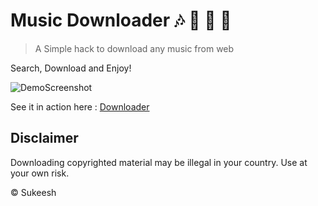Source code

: #  Music Downloader :notes: :musical_score: :trumpet: :violin:

> A Simple hack to download any music from web

Search, Download and Enjoy!

![DemoScreenshot](http://i.imgur.com/IUXoaPF.png)

See it in action here : [Downloader](http://sukeesh.tech)

## Disclaimer
Downloading copyrighted material may be illegal in your country. Use at your own risk.

© Sukeesh
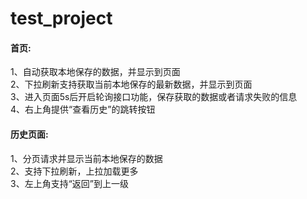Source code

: # test_project
#### 首页: ####
1、自动获取本地保存的数据，并显示到页面  
2、下拉刷新支持获取当前本地保存的最新数据，并显示到页面  
3、进入页面5s后开启轮询接口功能，保存获取的数据或者请求失败的信息  
4、右上角提供“查看历史”的跳转按钮  

#### 历史页面: #### 
1、分页请求并显示当前本地保存的数据  
2、支持下拉刷新，上拉加载更多  
3、左上角支持“返回”到上一级  
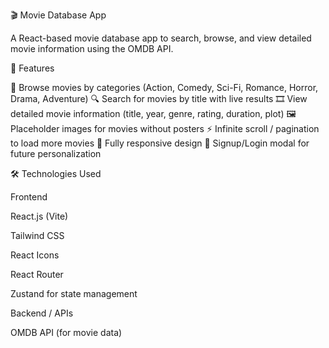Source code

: 🎬 Movie Database App

A React-based movie database app to search, browse, and view detailed movie information using the OMDB API.

🌟 Features

🎥 Browse movies by categories (Action, Comedy, Sci-Fi, Romance, Horror, Drama, Adventure)
🔍 Search for movies by title with live results
🎞️ View detailed movie information (title, year, genre, rating, duration, plot)
🖼 Placeholder images for movies without posters
⚡ Infinite scroll / pagination to load more movies
📱 Fully responsive design
🔐 Signup/Login modal for future personalization

🛠️ Technologies Used

Frontend

React.js (Vite)

Tailwind CSS

React Icons

React Router

Zustand for state management

Backend / APIs

OMDB API (for movie data)
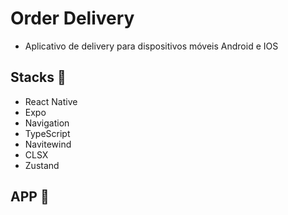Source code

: # Order Delivery
- Aplicativo de delivery para dispositivos móveis Android e IOS

## Stacks :robot:
- React Native
- Expo
- Navigation
- TypeScript
- Navitewind
- CLSX
- Zustand

## APP :iphone:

—————

• **Instructions to follow**
An exact restatement of the entries above is needed; no picture may appear in it.

• **Written answer**
Source code

: #  Music Downloader :notes: :musical_score: :trumpet: :violin:

> A Simple hack to download any music from web

Search, Download and Enjoy!

![DemoScreenshot](http://i.imgur.com/IUXoaPF.png)

See it in action here : [Downloader](http://sukeesh.tech)

## Disclaimer
Downloading copyrighted material may be illegal in your country. Use at your own risk.

© Sukeesh
Source code

: # test_project
#### 首页: ####
1、自动获取本地保存的数据，并显示到页面  
2、下拉刷新支持获取当前本地保存的最新数据，并显示到页面  
3、进入页面5s后开启轮询接口功能，保存获取的数据或者请求失败的信息  
4、右上角提供“查看历史”的跳转按钮  

#### 历史页面: #### 
1、分页请求并显示当前本地保存的数据  
2、支持下拉刷新，上拉加载更多  
3、左上角支持“返回”到上一级  
Source code

: 🎬 Movie Database App

A React-based movie database app to search, browse, and view detailed movie information using the OMDB API.

🌟 Features

🎥 Browse movies by categories (Action, Comedy, Sci-Fi, Romance, Horror, Drama, Adventure)
🔍 Search for movies by title with live results
🎞️ View detailed movie information (title, year, genre, rating, duration, plot)
🖼 Placeholder images for movies without posters
⚡ Infinite scroll / pagination to load more movies
📱 Fully responsive design
🔐 Signup/Login modal for future personalization

🛠️ Technologies Used

Frontend

React.js (Vite)

Tailwind CSS

React Icons

React Router

Zustand for state management

Backend / APIs

OMDB API (for movie data)
Source code

: # Order Delivery
- Aplicativo de delivery para dispositivos móveis Android e IOS

## Stacks :robot:
- React Native
- Expo
- Navigation
- TypeScript
- Navitewind
- CLSX
- Zustand

## APP :iphone:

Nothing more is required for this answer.